- **WHAT YOU ARE ASKED TO DO**:
Search the material below for the word "label". Copy every line where it is found.

BEGIN RECORDS FOR THIS EXERCISE

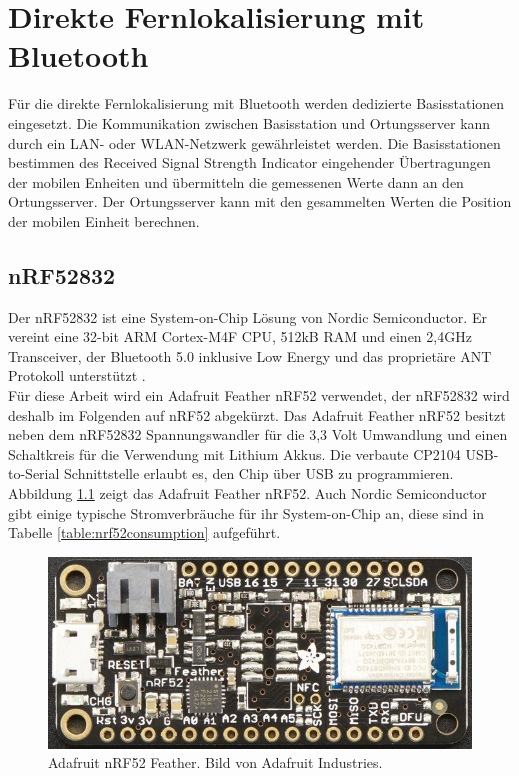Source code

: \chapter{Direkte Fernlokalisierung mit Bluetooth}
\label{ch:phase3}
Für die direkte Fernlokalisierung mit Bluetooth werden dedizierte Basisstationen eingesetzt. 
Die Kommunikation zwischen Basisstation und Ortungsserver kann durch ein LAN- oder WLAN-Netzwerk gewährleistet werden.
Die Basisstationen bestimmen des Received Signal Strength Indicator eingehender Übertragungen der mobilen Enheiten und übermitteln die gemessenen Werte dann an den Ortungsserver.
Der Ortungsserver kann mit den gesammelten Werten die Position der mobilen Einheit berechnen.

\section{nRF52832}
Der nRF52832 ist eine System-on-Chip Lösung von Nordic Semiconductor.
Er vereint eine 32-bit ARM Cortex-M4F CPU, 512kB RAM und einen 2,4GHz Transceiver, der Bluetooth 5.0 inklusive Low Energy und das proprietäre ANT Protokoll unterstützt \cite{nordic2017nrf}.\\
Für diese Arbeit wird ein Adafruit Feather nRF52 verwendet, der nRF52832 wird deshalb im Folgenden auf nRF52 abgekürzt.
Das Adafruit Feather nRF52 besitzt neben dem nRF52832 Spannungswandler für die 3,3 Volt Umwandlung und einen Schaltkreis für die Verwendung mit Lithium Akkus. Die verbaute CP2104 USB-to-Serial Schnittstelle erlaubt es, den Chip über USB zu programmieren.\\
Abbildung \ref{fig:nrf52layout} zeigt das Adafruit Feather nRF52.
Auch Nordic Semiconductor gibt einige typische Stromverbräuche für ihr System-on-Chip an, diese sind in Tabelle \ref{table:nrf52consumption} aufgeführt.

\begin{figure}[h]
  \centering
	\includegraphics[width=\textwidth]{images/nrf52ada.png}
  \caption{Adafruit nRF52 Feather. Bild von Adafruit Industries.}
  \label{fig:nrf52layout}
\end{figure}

END RECORDS FOR THIS EXERCISE
BEGIN RECORDS FOR THIS EXERCISE

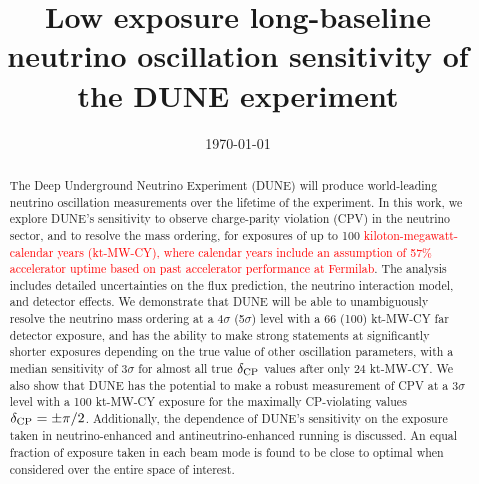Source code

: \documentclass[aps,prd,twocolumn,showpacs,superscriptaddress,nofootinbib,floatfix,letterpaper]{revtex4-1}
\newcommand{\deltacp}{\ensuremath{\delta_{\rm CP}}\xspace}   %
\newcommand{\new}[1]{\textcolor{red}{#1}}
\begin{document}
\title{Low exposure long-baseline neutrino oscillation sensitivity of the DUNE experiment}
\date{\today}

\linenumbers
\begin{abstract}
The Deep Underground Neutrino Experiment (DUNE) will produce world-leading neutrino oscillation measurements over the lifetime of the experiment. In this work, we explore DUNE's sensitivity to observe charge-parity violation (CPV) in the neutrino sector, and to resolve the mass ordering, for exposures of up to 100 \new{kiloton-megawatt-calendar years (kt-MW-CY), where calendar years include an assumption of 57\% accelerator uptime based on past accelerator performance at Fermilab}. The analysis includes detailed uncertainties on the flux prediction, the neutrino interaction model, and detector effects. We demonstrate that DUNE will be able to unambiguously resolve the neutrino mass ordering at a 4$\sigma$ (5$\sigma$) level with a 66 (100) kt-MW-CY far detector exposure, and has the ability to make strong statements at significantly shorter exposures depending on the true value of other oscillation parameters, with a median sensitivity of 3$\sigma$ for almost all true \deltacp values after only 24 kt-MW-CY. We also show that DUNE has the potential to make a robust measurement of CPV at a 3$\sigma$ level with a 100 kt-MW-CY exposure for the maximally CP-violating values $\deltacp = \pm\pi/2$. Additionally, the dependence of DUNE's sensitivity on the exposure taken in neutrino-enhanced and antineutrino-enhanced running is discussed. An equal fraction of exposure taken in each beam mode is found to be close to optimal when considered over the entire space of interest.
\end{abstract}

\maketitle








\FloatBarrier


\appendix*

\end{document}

END RECORDS FOR THIS EXERCISE

- **SOLUTION BELOW**:
\label{ch:phase3}
  \label{fig:nrf52layout}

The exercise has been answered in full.